We Use Incremental Rollout for “Big” Features
Rolling out a new tool or new features to millions of customers could be a risky venture. Fortunately, we have tools and techniques that help us to decrease the risk:
- We use Feature Toggles to easily turn features on or off in production or to make features available only on the Wayfair internal network.
- We use Supplier Toggles so we can turn a feature on for suppliers who want to contribute to making our tools even better. Our suppliers are eager to try new tools and features that allow them to boost their sales, so they are happy to participate in beta tests of some of the features and provide us with valuable feedback.
- Wayfair helps people around the world find the best items for their homes. We can take advantage of this geographical diversity by, for example, releasing a feature for the European audience first and then, based on the results, releasing it to the North American audience (or the other way around). We can do that by using Deploy-level Controls (servers).
- We conduct A/B Testing. We give one version of the feature to one group of our users and the other version to another group. Then we measure the difference in performance and collect feedback.

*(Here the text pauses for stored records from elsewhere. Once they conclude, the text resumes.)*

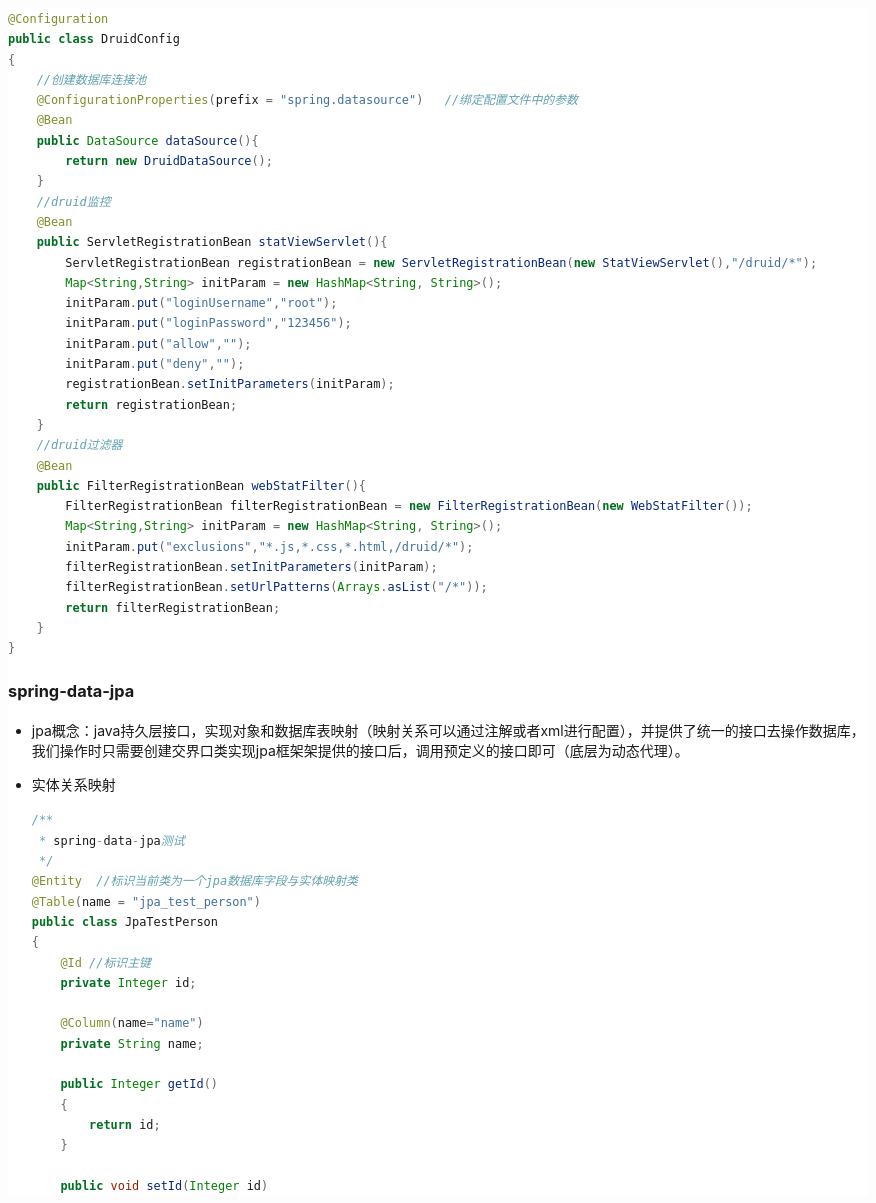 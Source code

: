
 ```java
@Configuration
public class DruidConfig
{
    //创建数据库连接池
    @ConfigurationProperties(prefix = "spring.datasource")   //绑定配置文件中的参数
    @Bean
    public DataSource dataSource(){
        return new DruidDataSource();
    }
    //druid监控
    @Bean
    public ServletRegistrationBean statViewServlet(){
        ServletRegistrationBean registrationBean = new ServletRegistrationBean(new StatViewServlet(),"/druid/*");
        Map<String,String> initParam = new HashMap<String, String>();
        initParam.put("loginUsername","root");
        initParam.put("loginPassword","123456");
        initParam.put("allow","");
        initParam.put("deny","");
        registrationBean.setInitParameters(initParam);
        return registrationBean;
    }
    //druid过滤器
    @Bean
    public FilterRegistrationBean webStatFilter(){
        FilterRegistrationBean filterRegistrationBean = new FilterRegistrationBean(new WebStatFilter());
        Map<String,String> initParam = new HashMap<String, String>();
        initParam.put("exclusions","*.js,*.css,*.html,/druid/*");
        filterRegistrationBean.setInitParameters(initParam);
        filterRegistrationBean.setUrlPatterns(Arrays.asList("/*"));
        return filterRegistrationBean;
    }
}
```



### spring-data-jpa

- jpa概念：java持久层接口，实现对象和数据库表映射（映射关系可以通过注解或者xml进行配置），并提供了统一的接口去操作数据库，我们操作时只需要创建交界口类实现jpa框架架提供的接口后，调用预定义的接口即可（底层为动态代理）。

- 实体关系映射

  ```java
  /**
   * spring-data-jpa测试
   */
  @Entity  //标识当前类为一个jpa数据库字段与实体映射类
  @Table(name = "jpa_test_person")
  public class JpaTestPerson
  {
      @Id //标识主键
      private Integer id;
  
      @Column(name="name")
      private String name;
  
      public Integer getId()
      {
          return id;
      }
  
      public void setId(Integer id)
  ```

We Constantly Monitor Our Applications in Production
Slow and "buggy" website pages can be very costly and are a bad experience for customers. We always keep an eye on key metrics for our applications, such as usage, performance, system health, errors, etc. This is even more important if we release something “big” to our customers. We also communicate closely with a support team to gather feedback and complaints faster.
If Something Goes Wrong, We Rollback the Changes
We have infrastructure that allows us to easily rollback deployments or shut off code at a feature level, so we can easily remove or "hide" features if a large-impact-defect is identified after deployment. This can be achieved by using the Feature Toggles, rolling back changes, or delivering a hotfix in seconds.
Optimizing for a sense of urgency in getting code to our customers increases our risk of releasing the occasional bug. We accept this risk, balance it with the criticality of the system under development, and fix released faults in the next planned release.
A final note—we did not transition to our current team structure (without embedded Quality Engineers within the scrum teams) in one day. First, we had to get our team members test-infected (in a good way), inspired by good role models from adjacent teams, and engaged in the test automation process. Only then could we cultivate the culture in which the whole team is responsible for test automation and quality in general.
Now, we empower autonomous teams across Catalog Engineering to deliver value rapidly, repeatedly, and reliably through building tools for testing, defining standards and best practices, and training teams on test automation.